● TASK
Exactly as written, output the lines below starting from the first and ending with the line that contains "A própria instrumentação"; omit pictures.

==*==

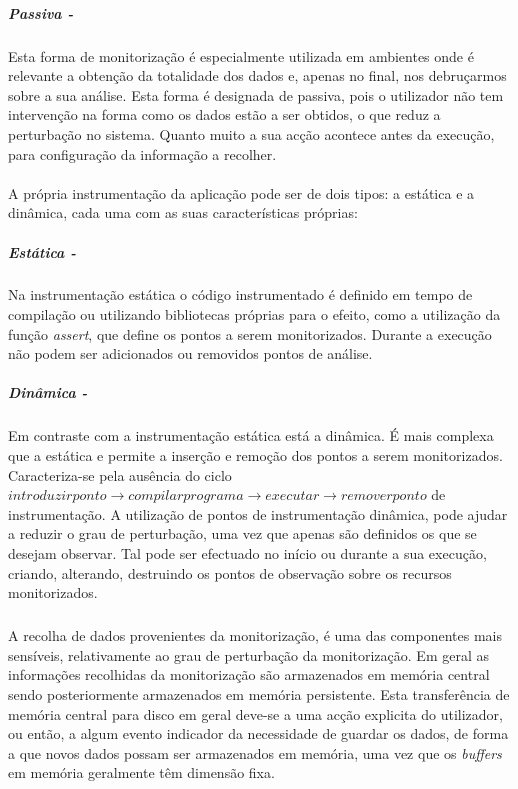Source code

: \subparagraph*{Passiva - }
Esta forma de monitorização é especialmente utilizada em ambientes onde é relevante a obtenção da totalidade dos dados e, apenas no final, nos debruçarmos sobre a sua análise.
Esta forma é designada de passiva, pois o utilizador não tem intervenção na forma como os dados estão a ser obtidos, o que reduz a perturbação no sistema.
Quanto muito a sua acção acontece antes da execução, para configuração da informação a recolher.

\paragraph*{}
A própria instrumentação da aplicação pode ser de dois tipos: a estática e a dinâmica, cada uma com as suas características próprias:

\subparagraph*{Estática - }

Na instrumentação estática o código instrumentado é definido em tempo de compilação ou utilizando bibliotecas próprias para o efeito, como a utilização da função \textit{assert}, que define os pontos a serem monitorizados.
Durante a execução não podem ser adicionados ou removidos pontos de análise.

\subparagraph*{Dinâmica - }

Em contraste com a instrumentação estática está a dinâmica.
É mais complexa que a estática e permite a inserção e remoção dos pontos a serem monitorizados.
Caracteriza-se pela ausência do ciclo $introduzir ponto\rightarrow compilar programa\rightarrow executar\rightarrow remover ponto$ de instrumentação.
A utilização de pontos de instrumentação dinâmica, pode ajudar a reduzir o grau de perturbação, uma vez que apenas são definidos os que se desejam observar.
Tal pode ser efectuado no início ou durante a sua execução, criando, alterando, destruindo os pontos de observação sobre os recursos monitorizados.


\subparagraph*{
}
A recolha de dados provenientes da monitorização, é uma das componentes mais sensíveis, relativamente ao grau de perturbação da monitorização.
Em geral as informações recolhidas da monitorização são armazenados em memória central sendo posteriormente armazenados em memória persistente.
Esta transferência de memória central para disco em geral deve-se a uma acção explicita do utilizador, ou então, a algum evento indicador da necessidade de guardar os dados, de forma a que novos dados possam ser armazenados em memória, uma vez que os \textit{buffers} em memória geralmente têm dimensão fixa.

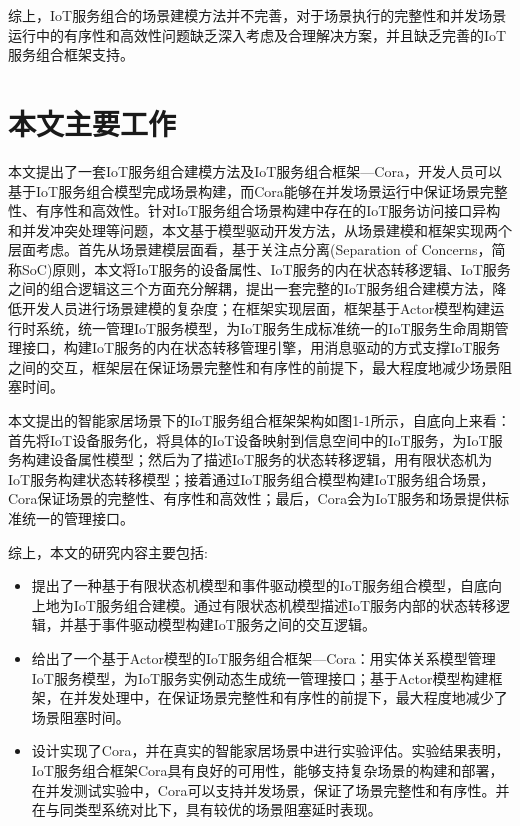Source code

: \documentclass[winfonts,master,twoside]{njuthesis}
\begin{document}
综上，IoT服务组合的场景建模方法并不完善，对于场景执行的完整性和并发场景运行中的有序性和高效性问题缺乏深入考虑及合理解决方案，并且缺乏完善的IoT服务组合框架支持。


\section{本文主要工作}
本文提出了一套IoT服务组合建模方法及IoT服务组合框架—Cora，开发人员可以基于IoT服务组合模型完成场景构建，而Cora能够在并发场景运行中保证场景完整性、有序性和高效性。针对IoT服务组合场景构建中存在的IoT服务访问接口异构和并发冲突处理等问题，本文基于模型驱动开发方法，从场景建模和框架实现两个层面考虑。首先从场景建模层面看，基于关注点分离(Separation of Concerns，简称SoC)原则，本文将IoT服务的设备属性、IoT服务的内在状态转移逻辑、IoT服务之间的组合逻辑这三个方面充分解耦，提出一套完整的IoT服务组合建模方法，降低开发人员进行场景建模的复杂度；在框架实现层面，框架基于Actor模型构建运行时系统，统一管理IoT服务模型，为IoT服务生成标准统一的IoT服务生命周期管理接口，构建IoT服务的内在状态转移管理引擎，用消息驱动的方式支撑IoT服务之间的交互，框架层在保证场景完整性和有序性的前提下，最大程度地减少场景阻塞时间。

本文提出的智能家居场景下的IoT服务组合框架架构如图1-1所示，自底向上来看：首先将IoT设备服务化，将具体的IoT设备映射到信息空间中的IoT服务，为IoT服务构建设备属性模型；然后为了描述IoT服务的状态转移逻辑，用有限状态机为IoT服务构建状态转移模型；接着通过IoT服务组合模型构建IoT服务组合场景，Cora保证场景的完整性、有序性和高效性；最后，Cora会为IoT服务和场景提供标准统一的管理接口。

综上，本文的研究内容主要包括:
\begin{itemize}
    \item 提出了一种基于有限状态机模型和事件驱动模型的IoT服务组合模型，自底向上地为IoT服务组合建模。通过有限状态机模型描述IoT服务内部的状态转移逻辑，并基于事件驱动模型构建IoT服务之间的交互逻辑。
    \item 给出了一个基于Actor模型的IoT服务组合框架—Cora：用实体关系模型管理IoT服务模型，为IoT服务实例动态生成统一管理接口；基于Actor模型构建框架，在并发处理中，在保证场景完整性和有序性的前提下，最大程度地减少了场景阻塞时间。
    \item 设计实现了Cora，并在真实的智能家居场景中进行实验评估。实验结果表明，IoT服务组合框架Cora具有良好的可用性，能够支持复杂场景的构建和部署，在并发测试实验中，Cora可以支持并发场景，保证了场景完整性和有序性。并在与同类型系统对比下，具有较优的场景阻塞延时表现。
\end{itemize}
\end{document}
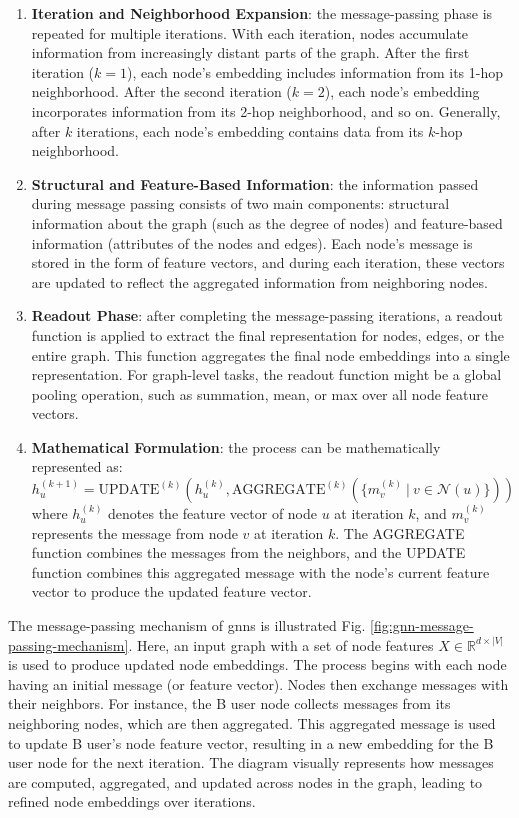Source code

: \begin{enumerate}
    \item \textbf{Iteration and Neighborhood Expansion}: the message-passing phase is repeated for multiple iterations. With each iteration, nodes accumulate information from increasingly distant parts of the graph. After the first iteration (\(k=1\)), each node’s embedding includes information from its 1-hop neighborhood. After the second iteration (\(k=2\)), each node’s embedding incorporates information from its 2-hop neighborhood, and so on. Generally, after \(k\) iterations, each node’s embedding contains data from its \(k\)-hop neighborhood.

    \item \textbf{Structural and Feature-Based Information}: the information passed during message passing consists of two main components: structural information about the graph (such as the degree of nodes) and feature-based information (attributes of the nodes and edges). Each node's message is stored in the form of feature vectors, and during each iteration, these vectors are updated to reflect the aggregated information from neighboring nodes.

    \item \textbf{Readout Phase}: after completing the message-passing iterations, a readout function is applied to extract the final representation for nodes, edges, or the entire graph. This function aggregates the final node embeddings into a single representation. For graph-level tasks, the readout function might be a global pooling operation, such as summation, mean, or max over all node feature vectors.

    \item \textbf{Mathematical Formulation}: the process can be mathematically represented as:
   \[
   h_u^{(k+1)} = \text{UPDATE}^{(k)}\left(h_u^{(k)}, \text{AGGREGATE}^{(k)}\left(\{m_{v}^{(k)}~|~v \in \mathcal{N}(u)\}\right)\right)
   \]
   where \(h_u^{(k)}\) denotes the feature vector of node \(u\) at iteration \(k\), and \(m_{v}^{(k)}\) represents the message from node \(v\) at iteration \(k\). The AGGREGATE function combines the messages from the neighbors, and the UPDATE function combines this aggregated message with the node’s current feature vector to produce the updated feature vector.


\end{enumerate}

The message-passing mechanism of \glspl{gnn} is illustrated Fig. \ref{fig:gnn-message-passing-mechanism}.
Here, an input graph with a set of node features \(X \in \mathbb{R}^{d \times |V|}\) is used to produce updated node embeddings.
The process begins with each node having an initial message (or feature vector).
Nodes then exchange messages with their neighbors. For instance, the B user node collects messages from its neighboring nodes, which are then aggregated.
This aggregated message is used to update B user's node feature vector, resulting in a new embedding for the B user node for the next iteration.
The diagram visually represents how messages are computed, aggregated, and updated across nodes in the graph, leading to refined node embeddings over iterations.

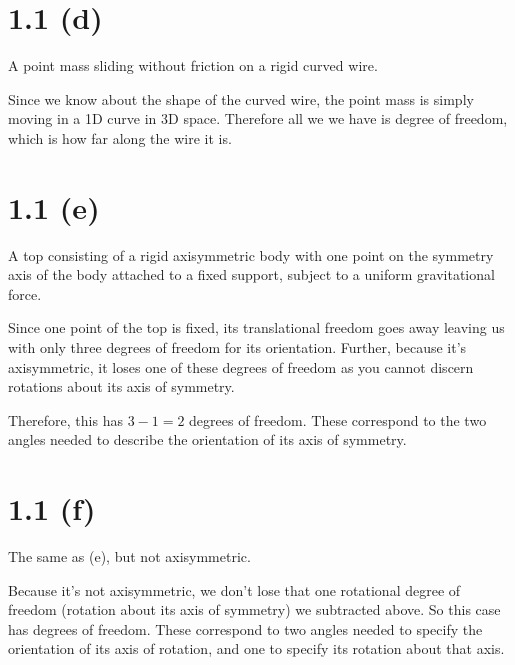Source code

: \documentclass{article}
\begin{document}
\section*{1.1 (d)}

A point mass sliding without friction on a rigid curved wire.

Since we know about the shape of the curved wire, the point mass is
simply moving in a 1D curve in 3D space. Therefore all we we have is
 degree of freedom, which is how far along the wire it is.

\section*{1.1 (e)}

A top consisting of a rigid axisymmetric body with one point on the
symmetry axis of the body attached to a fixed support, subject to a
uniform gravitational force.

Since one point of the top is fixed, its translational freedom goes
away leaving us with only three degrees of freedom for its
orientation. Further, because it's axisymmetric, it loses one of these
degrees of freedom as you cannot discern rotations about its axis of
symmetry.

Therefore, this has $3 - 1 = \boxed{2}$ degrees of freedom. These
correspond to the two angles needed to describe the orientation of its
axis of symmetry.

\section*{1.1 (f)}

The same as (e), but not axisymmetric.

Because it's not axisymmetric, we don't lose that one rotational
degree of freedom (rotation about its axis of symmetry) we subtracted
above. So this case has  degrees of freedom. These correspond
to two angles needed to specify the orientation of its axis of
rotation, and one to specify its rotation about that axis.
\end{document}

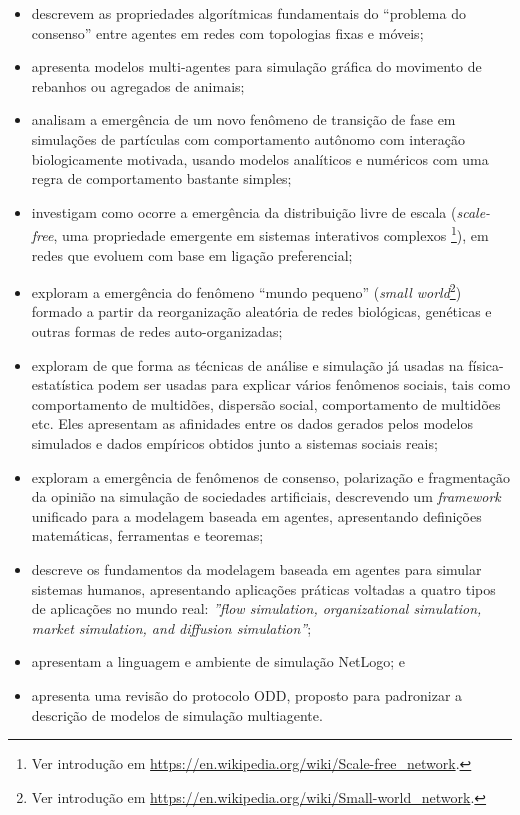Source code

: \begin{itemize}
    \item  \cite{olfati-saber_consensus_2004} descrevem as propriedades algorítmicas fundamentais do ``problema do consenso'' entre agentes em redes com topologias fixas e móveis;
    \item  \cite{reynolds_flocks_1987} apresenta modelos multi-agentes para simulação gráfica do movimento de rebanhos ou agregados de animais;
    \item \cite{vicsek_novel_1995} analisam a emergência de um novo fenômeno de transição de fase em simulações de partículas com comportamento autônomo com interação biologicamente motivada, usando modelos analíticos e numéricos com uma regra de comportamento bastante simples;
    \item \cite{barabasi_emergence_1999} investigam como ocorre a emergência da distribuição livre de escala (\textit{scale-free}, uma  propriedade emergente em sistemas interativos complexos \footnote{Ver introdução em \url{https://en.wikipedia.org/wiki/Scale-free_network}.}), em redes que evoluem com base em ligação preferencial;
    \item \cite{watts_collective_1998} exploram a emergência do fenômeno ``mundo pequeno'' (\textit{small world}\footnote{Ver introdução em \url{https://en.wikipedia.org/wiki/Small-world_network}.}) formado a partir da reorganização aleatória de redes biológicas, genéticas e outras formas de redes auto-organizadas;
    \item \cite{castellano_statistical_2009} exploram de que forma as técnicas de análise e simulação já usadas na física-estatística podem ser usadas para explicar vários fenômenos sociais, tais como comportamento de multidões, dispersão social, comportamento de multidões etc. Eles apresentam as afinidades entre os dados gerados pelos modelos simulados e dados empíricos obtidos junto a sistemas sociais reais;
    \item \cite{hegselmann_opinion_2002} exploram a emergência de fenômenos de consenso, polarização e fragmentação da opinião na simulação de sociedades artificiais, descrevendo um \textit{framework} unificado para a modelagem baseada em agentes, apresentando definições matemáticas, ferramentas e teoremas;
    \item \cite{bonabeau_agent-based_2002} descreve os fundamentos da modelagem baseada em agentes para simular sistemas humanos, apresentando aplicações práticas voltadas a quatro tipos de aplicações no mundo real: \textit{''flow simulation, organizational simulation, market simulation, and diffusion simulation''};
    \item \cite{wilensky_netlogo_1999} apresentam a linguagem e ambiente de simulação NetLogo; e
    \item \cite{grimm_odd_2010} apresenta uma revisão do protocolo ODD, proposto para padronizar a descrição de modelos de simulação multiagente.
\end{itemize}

==*==

● TASK RESPONSE
Source code

: \subparagraph*{Passiva - }
Esta forma de monitorização é especialmente utilizada em ambientes onde é relevante a obtenção da totalidade dos dados e, apenas no final, nos debruçarmos sobre a sua análise.
Esta forma é designada de passiva, pois o utilizador não tem intervenção na forma como os dados estão a ser obtidos, o que reduz a perturbação no sistema.
Quanto muito a sua acção acontece antes da execução, para configuração da informação a recolher.

\paragraph*{}
A própria instrumentação da aplicação pode ser de dois tipos: a estática e a dinâmica, cada uma com as suas características próprias:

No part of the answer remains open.